Work item. Take the data below and extract the lines from the one with "- 🌱 Apply machine" to the one with "seasonality, and outliers.", inclusive, exactly as written.

(Plain-text document sources)
------------------------------------------------------------------------

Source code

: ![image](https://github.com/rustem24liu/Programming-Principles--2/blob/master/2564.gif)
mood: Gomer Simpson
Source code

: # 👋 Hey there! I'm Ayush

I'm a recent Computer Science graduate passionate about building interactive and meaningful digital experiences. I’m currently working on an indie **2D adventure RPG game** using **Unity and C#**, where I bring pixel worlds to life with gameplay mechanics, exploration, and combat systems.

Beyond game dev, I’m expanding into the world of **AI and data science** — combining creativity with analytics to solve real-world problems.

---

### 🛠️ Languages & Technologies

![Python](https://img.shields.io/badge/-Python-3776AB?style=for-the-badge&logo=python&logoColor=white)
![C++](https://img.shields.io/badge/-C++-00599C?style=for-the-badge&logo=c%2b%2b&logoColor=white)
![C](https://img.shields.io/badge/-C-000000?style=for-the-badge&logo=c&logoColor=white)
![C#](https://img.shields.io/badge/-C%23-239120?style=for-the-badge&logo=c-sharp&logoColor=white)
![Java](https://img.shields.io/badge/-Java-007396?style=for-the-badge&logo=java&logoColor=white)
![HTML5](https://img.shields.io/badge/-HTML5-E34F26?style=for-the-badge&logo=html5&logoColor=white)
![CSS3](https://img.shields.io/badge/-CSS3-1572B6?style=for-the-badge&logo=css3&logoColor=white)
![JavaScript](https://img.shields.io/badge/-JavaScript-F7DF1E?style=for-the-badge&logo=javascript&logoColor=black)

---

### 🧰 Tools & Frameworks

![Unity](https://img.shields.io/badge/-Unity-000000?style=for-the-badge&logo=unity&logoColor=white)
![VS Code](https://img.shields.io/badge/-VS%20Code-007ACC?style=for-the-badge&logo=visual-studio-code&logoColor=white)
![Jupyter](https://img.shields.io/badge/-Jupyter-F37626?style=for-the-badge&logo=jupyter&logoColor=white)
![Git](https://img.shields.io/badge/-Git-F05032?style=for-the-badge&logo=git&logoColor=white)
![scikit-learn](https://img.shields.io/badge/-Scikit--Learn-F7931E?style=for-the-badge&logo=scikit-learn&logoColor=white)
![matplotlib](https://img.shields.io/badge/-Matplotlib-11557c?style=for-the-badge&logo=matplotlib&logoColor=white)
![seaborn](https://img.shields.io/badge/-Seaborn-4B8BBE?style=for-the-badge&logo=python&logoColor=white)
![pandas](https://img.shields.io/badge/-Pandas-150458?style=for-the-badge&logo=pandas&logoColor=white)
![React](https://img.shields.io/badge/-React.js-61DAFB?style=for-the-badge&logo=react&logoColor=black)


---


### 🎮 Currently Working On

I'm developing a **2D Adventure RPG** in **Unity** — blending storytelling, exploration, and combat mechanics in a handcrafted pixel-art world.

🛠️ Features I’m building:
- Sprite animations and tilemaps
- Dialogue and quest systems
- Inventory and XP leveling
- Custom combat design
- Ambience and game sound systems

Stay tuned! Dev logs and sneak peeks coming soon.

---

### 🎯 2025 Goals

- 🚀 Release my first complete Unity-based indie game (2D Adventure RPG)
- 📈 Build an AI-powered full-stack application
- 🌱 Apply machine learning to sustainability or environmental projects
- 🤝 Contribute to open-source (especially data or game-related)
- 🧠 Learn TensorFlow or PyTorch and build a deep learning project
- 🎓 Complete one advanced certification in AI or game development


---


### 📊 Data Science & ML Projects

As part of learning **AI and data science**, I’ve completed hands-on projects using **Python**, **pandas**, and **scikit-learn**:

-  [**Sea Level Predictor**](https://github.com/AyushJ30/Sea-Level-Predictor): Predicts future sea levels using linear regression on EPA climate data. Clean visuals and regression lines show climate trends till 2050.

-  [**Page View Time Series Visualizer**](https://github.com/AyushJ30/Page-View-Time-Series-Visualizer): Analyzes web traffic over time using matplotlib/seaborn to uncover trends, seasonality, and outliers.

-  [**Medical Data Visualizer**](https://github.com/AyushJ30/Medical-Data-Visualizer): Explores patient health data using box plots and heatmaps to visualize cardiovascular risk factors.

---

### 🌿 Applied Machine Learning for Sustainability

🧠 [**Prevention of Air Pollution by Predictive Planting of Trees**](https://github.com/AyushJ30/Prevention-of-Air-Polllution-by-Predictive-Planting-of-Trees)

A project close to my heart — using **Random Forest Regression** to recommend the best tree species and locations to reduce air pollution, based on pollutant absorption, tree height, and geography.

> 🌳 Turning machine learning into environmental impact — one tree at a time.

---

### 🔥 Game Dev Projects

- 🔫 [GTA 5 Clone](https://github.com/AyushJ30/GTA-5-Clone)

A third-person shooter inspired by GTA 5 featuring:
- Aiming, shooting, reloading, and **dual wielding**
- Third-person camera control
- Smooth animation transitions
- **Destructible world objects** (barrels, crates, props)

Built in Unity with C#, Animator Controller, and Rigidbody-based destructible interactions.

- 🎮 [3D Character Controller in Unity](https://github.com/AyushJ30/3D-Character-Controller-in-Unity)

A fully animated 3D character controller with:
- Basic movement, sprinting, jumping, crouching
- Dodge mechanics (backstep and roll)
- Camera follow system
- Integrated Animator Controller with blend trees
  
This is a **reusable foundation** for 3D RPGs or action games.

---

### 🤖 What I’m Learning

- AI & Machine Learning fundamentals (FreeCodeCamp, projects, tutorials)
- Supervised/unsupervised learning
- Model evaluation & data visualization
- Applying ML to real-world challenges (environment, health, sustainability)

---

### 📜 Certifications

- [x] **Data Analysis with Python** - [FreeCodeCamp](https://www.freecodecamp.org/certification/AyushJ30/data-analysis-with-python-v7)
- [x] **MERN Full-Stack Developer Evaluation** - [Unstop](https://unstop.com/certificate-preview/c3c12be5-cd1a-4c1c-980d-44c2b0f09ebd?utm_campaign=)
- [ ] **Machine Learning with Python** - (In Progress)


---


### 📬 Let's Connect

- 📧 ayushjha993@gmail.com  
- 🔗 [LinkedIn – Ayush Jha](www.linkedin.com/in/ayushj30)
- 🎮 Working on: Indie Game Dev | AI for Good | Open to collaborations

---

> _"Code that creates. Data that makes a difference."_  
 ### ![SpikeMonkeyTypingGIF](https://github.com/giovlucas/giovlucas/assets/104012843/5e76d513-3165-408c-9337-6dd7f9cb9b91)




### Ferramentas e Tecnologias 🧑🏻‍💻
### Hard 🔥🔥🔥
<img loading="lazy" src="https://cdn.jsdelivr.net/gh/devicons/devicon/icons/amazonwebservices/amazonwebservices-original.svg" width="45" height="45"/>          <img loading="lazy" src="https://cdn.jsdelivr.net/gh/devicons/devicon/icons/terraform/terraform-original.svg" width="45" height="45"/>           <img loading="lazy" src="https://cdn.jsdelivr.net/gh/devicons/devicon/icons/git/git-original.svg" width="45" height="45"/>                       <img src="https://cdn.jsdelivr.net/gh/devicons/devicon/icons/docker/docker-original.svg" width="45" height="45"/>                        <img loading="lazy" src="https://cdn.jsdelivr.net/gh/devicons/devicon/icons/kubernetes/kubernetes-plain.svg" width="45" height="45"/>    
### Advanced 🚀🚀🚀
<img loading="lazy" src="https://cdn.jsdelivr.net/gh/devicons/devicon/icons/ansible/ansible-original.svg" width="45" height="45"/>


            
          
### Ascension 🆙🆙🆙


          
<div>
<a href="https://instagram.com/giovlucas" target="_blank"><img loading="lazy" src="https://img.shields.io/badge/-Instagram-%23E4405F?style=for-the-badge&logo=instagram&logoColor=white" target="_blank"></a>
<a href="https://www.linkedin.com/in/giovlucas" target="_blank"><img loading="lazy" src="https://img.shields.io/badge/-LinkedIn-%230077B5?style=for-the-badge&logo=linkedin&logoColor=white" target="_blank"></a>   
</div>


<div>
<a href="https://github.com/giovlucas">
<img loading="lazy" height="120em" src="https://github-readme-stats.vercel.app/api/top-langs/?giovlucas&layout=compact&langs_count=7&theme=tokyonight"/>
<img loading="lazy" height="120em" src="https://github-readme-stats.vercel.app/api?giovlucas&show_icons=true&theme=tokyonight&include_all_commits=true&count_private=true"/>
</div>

------------------------------------------------------------------------

Exercise result.
- 🌱 Apply machine learning to sustainability or environmental projects
- 🤝 Contribute to open-source (especially data or game-related)
- 🧠 Learn TensorFlow or PyTorch and build a deep learning project
- 🎓 Complete one advanced certification in AI or game development


---


### 📊 Data Science & ML Projects

As part of learning **AI and data science**, I’ve completed hands-on projects using **Python**, **pandas**, and **scikit-learn**:

-  [**Sea Level Predictor**](https://github.com/AyushJ30/Sea-Level-Predictor): Predicts future sea levels using linear regression on EPA climate data. Clean visuals and regression lines show climate trends till 2050.

-  [**Page View Time Series Visualizer**](https://github.com/AyushJ30/Page-View-Time-Series-Visualizer): Analyzes web traffic over time using matplotlib/seaborn to uncover trends, seasonality, and outliers.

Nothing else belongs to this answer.